Parse the file content

Now that you have read the file content, you should parse it using dataflow/convert_parser_csv.

<action type="dataflow/convert_parser_csv" method="parse">
    <var name="delimiter"><![CDATA[,]]></var>
    <var name="enclose"><![CDATA["]]></var>
    <var name="fieldnames">true</var>
    <var name="store"><![CDATA[0]]></var>
    <var name="number_of_records">1</var>
    <var name="decimal_separator"><![CDATA[.]]></var>
</action>

Process rows of data

Now the custom part of this process. Within your custom module you have to create custom adapter that will create row in database for each processed row of parsed file. Within your module root directory create file ./Model/Convert/Adapter/Store.php of this content:

class Baobaz_Offer_Model_Convert_Adapter_Offer
    extends Mage_Dataflow_Model_Convert_Adapter_Abstract
{
    protected $_storeModel;

    public function load() {
      // you have to create this method, enforced by Mage_Dataflow_Model_Convert_Adapter_Interface
    }

    public function save() {
      // you have to create this method, enforced by Mage_Dataflow_Model_Convert_Adapter_Interface      
    }

    public function getStoreModel()
    {
        if (is_null($this->_storeModel)) {
            $storeModel = Mage::getModel('baobaz_store/store');
            $this->_storeModel = Mage::objects()->save($storeModel);
        }
        return Mage::objects()->load($this->_storeModel);
    }

    public function saveRow(array $importData)
    {
      $store = $this->getStoreModel();

      if (empty($importData['code'])) {
          $message = Mage::helper('catalog')->__('Skip import row, required field "%s" not defined', 'code');
          Mage::throwException($message);
      }
      else
      {
        $store->load($importData['code'],'code');
      }

      $store->setCode($importData['code']);
      $store->setName($importData['name']);

      $store->save();

      return true;

    }
}

Now when you have this file created you can modify a little bit the declaration of parser adding adapter and method variables: 

<action type="dataflow/convert_parser_csv" method="parse">
    <var name="delimiter"><![CDATA[,]]></var>
    <var name="enclose"><![CDATA["]]></var>
    <var name="fieldnames">true</var>
    <var name="store"><![CDATA[0]]></var>
    <var name="number_of_records">1</var>
    <var name="decimal_separator"><![CDATA[.]]></var>
    <var name="adapter">baobaz_store/convert_adapter_store</var>
    <var name="method">saveRow</var>
</action>

Having this done you should have your xml definition of custom dataflow profile looking like that:

<action type="dataflow/convert_adapter_io" method="load">
    <var name="type">file</var>
    <var name="path">var/import</var>
    <var name="filename"><![CDATA[stores.csv]]></var>
    <var name="format"><![CDATA[csv]]></var>
</action>
<action type="dataflow/convert_parser_csv" method="parse">
    <var name="delimiter"><![CDATA[,]]></var>
    <var name="enclose"><![CDATA["]]></var>
    <var name="fieldnames">true</var>
    <var name="store"><![CDATA[0]]></var>
    <var name="number_of_records">1</var>
    <var name="decimal_separator"><![CDATA[.]]></var>
    <var name="adapter">baobaz_store/convert_adapter_store</var>
    <var name="method">saveRow</var>
</action>

You can now enjoy your custom dataflow

Magento Dataflow - standard parsers and mapping values [part 4]

As promised in Magento Dataflow - Default Adapters [Part 2] today I will write about standard parsers in Magento DataFlow module and mapping values with mappers.

  1. Parser definition

    Parsers are responsible for transforming data from.
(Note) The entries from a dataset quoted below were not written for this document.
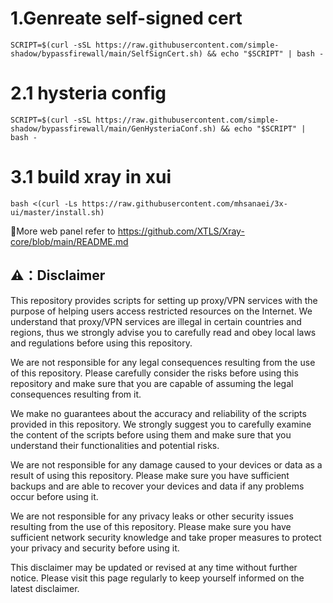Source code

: # 1.Genreate self-signed cert
```
SCRIPT=$(curl -sSL https://raw.githubusercontent.com/simple-shadow/bypassfirewall/main/SelfSignCert.sh) && echo "$SCRIPT" | bash -
```
# 2.1 hysteria config
```
SCRIPT=$(curl -sSL https://raw.githubusercontent.com/simple-shadow/bypassfirewall/main/GenHysteriaConf.sh) && echo "$SCRIPT" | bash -
```
# 3.1 build xray in xui
```
bash <(curl -Ls https://raw.githubusercontent.com/mhsanaei/3x-ui/master/install.sh)
```
🔔More web panel refer to https://github.com/XTLS/Xray-core/blob/main/README.md

## ⚠️：Disclaimer

This repository provides scripts for setting up proxy/VPN services with the purpose of helping users access restricted resources on the Internet. We understand that proxy/VPN services are illegal in certain countries and regions, thus we strongly advise you to carefully read and obey local laws and regulations before using this repository.

We are not responsible for any legal consequences resulting from the use of this repository. Please carefully consider the risks before using this repository and make sure that you are capable of assuming the legal consequences resulting from it.

We make no guarantees about the accuracy and reliability of the scripts provided in this repository. We strongly suggest you to carefully examine the content of the scripts before using them and make sure that you understand their functionalities and potential risks.

We are not responsible for any damage caused to your devices or data as a result of using this repository. Please make sure you have sufficient backups and are able to recover your devices and data if any problems occur before using it.

We are not responsible for any privacy leaks or other security issues resulting from the use of this repository. Please make sure you have sufficient network security knowledge and take proper measures to protect your privacy and security before using it.

This disclaimer may be updated or revised at any time without further notice. Please visit this page regularly to keep yourself informed on the latest disclaimer.

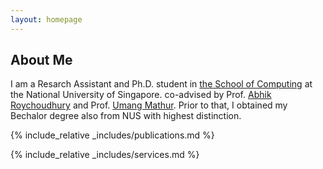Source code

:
 ```yaml
---
layout: homepage
---
```


## About Me

I am a Resarch Assistant and Ph.D. student in [the School of Computing](https://www.comp.nus.edu.sg/) at the National University of Singapore. co-advised by Prof. [Abhik Roychoudhury](https://abhikrc.com/) and Prof. [Umang Mathur](https://www.comp.nus.edu.sg/~umathur/). Prior to that, I obtained my Bechalor degree also from NUS with highest distinction.

{% include_relative _includes/publications.md %}

{% include_relative _includes/services.md %}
Parser's interface Mage_Dataflow_Model_Convert_Parser_Interface defines two methods required in each parser: parse() and unparse(). Definition of parser within profile's xml can be as simple as:

    <action type="dataflow/convert_parser_serialize" method="parse" />

    Similar to adapter we define action tag with two attributes: type, which tells which class we want to use and this class's method we want to call. We can also call parser passing variables within action tag body as you will see below.

  2. Standard parsers

    Magento DataFlow includes few standard parsers which you can find in app/code/core/Dataflow/Model/Convert/Parser.

    The simplest of standard parsers is dataflow/convert_parser_serialize (Mage_Dataflow_Model_Convert_Parser_Serialize) which doesn't require any variables passed. It requires though that any of previous actions set data within profile's container. Method parse() unserialize data stored within profile's container and replace it with the result. Method unparse() do the opposite, so it serializes data stored within profile's container and replace it with the result.

    One of most often used standard parsers is dataflow/convert_parser_csv which allows transforming from (with method parse()) or to (with method unparse()) CSV file. Example of definition:

    <action type="dataflow/convert_parser_csv" method="parse">
        <var name="delimiter"><![CDATA[,]]></var>
        <var name="enclose"><![CDATA["]]></var>
        <var name="fieldnames">true</var>
        <var name="store"><![CDATA[0]]></var>
        <var name="decimal_separator"><![CDATA[.]]></var>
        <var name="adapter">catalog/convert_adapter_product</var>
        <var name="method">parse</var>
    </action>

    This parser requires that you call some io adapter prior to its execution (using for example dataflow/convert_adapter_io to read some csv file) if you want to call method parse. If you want to store data into CSV file you have to do both - call any action that will set data within profile's container prior to parser execution and call io adapter after parser execution to store data within file.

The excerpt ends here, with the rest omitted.